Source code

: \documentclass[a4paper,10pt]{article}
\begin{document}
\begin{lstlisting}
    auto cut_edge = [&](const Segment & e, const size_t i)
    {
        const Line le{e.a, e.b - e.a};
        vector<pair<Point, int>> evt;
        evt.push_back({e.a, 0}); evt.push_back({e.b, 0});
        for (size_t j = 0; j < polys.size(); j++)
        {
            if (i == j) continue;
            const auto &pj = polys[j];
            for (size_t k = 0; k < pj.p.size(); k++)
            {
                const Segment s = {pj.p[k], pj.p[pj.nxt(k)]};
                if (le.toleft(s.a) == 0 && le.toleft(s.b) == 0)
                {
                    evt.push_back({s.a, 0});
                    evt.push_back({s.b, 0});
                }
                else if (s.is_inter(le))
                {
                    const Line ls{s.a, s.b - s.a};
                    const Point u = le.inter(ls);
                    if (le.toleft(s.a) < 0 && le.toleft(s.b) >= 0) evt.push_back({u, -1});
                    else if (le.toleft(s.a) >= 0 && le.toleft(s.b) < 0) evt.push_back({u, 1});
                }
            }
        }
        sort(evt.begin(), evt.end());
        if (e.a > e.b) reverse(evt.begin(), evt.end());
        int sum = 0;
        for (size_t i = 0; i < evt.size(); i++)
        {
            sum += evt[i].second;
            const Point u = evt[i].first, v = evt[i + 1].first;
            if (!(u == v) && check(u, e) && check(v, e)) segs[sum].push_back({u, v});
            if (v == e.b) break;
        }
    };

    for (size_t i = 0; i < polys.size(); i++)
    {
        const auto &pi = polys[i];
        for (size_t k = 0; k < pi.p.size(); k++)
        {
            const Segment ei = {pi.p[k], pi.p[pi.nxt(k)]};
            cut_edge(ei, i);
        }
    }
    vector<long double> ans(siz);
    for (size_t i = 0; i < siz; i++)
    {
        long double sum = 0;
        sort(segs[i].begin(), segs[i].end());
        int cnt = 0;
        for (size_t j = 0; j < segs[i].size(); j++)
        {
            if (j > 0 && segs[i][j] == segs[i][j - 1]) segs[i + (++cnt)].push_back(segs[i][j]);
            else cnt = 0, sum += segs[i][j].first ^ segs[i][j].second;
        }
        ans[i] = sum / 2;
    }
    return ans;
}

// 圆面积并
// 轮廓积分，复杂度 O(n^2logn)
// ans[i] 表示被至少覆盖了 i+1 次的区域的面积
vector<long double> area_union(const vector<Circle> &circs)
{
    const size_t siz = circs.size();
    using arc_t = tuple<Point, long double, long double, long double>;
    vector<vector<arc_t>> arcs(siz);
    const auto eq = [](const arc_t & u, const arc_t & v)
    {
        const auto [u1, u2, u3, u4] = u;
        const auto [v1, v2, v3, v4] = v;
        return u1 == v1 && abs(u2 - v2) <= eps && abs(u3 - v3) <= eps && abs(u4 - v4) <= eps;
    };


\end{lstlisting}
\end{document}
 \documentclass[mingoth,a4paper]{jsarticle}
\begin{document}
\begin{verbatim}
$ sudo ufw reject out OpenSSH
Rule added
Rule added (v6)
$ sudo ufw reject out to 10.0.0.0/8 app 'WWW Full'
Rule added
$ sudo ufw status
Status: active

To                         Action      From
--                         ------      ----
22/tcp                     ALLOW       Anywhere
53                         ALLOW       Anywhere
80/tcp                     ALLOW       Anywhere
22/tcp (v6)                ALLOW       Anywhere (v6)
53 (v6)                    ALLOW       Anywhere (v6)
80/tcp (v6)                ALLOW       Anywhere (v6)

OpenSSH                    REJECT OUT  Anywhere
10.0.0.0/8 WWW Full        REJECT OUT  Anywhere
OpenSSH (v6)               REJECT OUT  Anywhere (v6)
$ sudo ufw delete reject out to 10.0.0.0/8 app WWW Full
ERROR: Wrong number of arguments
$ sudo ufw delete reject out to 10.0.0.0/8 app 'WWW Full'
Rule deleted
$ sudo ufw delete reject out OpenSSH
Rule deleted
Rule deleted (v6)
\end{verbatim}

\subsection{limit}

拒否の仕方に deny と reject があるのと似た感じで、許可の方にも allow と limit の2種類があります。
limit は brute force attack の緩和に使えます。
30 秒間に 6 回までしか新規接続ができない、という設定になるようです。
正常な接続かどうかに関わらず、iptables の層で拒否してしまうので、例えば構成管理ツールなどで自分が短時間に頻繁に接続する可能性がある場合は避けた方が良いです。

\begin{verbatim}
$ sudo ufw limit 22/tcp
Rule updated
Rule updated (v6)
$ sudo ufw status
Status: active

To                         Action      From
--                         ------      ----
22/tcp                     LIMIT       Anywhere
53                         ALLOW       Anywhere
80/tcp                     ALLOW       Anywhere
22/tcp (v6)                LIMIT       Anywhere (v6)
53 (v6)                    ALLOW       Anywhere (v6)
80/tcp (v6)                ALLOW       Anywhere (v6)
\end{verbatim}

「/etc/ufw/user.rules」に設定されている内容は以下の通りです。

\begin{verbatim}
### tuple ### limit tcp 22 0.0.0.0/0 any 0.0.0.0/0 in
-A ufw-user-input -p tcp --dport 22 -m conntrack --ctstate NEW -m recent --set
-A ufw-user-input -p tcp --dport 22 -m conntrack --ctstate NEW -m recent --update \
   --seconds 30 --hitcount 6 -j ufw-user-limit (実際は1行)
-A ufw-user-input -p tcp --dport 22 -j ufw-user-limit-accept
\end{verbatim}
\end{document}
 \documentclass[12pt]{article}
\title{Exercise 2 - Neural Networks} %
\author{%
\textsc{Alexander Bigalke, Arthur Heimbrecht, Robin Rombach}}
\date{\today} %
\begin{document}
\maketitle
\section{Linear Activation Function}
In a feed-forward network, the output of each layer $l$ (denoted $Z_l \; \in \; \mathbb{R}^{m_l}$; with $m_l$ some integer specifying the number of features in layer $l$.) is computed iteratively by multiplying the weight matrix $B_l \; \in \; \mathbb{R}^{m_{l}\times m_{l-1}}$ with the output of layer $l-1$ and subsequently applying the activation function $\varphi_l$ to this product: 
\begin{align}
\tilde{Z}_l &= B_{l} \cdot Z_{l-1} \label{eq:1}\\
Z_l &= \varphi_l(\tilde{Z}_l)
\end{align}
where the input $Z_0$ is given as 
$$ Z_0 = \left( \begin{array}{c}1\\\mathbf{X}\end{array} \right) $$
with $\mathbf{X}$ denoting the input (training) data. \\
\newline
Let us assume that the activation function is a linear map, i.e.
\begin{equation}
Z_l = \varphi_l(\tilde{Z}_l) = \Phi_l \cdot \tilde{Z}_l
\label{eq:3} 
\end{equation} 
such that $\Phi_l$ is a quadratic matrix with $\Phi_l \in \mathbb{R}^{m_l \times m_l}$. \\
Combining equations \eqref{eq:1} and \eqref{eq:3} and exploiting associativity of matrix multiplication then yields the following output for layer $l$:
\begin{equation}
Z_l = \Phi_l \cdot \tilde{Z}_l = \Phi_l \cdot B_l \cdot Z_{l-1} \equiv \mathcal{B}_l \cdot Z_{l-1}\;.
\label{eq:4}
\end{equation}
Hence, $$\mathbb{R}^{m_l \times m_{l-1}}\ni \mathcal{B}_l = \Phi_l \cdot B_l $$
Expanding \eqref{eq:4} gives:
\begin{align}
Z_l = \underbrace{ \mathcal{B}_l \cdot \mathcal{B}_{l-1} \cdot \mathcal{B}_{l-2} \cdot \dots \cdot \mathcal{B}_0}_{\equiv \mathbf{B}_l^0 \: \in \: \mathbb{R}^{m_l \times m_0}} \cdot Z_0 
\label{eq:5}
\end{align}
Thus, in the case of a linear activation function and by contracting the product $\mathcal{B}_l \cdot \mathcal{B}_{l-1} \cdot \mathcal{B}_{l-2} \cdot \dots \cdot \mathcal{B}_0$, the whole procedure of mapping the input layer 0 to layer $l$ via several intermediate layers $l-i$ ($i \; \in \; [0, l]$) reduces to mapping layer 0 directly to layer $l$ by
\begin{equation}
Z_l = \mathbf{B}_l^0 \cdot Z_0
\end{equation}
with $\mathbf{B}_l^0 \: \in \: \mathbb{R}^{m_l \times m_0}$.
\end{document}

--------

Assignment: Reproduce, character for character, only the lines of the preceding data that start at the line with "if (le.toleft(s.a) <" and end at the line with "vector<long double> ans(siz);", both included.

Reply to the task:
                    if (le.toleft(s.a) < 0 && le.toleft(s.b) >= 0) evt.push_back({u, -1});
                    else if (le.toleft(s.a) >= 0 && le.toleft(s.b) < 0) evt.push_back({u, 1});
                }
            }
        }
        sort(evt.begin(), evt.end());
        if (e.a > e.b) reverse(evt.begin(), evt.end());
        int sum = 0;
        for (size_t i = 0; i < evt.size(); i++)
        {
            sum += evt[i].second;
            const Point u = evt[i].first, v = evt[i + 1].first;
            if (!(u == v) && check(u, e) && check(v, e)) segs[sum].push_back({u, v});
            if (v == e.b) break;
        }
    };

    for (size_t i = 0; i < polys.size(); i++)
    {
        const auto &pi = polys[i];
        for (size_t k = 0; k < pi.p.size(); k++)
        {
            const Segment ei = {pi.p[k], pi.p[pi.nxt(k)]};
            cut_edge(ei, i);
        }
    }
    vector<long double> ans(siz);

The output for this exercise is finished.